Go to: CoHort Software | CoStat | CoStat Statistics  

Nonparametric Tests in CoStat
(Including Percentiles, Rank Correlation, Runs Tests, and ANOVAs)

Most statistical procedures in CoStat (including Statistics : Correlation, Statistics : Descriptive, and parts of Statistics : Frequency Analysis and Statistics : Miscellaneous) assume that the data is normally distributed. Sometimes there are other assumptions; for example, standard ANOVAs assume that the variances of the subgroups are homogeneous. These assumptions allow the tests to make powerful inferences about the data.

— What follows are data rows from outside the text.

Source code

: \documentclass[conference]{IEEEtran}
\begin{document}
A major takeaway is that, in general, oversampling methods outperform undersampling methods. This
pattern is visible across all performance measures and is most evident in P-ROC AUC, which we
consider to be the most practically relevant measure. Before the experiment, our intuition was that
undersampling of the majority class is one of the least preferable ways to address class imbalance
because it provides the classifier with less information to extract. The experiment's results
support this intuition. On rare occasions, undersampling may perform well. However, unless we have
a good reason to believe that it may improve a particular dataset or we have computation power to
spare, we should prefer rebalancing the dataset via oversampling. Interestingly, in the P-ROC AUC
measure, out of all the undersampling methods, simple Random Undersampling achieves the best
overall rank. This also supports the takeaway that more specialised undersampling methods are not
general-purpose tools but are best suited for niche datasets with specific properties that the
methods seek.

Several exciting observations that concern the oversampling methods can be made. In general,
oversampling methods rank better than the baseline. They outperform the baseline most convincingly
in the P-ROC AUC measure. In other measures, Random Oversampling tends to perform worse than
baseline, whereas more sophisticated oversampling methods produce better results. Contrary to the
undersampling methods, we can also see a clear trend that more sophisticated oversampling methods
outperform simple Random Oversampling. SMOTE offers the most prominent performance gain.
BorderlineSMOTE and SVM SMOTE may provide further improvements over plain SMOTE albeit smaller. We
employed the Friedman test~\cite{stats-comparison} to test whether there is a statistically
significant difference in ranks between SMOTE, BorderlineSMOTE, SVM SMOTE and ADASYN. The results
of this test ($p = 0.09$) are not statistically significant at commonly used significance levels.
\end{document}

For some datafiles, the assumptions are not valid. Several other tests have been devised ("nonparametric" tests) which do not make assumptions about the distribution of the data. Most of these tests rank the data and then do statistical tests with the ranked values. These tests are generally not as powerful (that is, not as good at rejecting the null hypothesis) as the traditional tests, but they are very useful when you can't use the traditional tests.

Unfortunately, there aren't replacement nonparametric tests for all of the traditional tests. CoStat has these options (on the Statistics : Nonparametric menu):

  • Percentiles - calculates nonparametric descriptive statistics: mode and percentiles.
  • Rank Correlation - Kendall's and Spearman's tests are analogous to the Pearson product moment correlation coefficient.
  • Runs Tests - 2 Runs Tests: Up and Down, and Above and Below the Median
  • Tied Ranks - This ranks the values in a column, replaces ties with the average rank, then inserts a new column with the tied rank values.
  • 1 Way, Completely Randomized ANOVA - the Kruskal-Wallis Test.
  • 1 Way, 2 Treatment, Completely Randomized ANOVA - Mann-Whitney U-test and Wilcoxon Two Sample Test.
  • 1 Way, Randomized Blocks ANOVA - Friedman's Method for Randomized Blocks.
  • 1 Way, 2 Treatment, Randomized Blocks ANOVA - Wilcoxon's Signed-Ranks Test for Two Groups.


Nonparametric Tests in the CoStat Manual

CoStat's manual has:

  • An introduction to nonparametric testing.
  • A description of the calculation methods that are used by the program.
  • 8 complete sample runs.
The sample runs show how to do 8 different types of nonparametric tests. Here is sample run #2:

Statistics : Nonparametric : Rank Correlation

Correlation is a measure of the linear association of two independent variables (X1 and X2). This procedure is analogous to the Pearson product moment correlation coefficient, but it works with the ranks of the values in each column, so it makes no assumptions about the distribution of the values.

Related Procedures

Read the general description of Statistics : Nonparametric (page 333).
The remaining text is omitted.